Both wind and solar generation are about 10 times less in the lowest months versus the top 3 months. If California reaches 80% for renewables there will be massive amounts of surplus during the summer months and would need 9.6 million megawatt-hours of energy storage.
Achieving 100% would require 36.3 million. California should reach on 50% of its electricity from clean sources by 2020 and could pass a bill to legally require 100% by 2045. In January, they voted to close a nuclear plant which is a carbon-free source that provides 24% of the electricity.
The amount and cost of the storage will go over $350+ billion because of the wide variation in solar and wind power generation.

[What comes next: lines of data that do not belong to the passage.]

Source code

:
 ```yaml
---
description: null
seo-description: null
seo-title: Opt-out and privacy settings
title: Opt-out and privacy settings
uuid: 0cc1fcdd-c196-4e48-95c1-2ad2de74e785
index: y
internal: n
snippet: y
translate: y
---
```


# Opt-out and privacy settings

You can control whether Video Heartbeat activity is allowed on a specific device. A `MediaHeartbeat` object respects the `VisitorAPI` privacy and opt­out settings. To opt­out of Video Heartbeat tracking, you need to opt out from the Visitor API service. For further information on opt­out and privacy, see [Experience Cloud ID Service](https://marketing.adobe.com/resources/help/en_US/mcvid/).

$350 billion would still be less than 17 over-priced pairs of Vogtle AP1000 nuclear reactors. The two 1.1 GW AP1000 reactors are coming in over budget at about $20 billion for both. Twelve pairs of AP1000 reactors would cost $240 billion even with bad cost overruns and generate over 200 TWh that California needs in electricity.
A study found meeting 80% of US electricity demand with wind and solar would require either a nationwide high-speed transmission system, which can balance renewable generation over hundreds of miles, or 12 hours of electricity storage for the whole system. At current prices, a battery storage system for 12 hours for the USA would cost more than $2.5 trillion.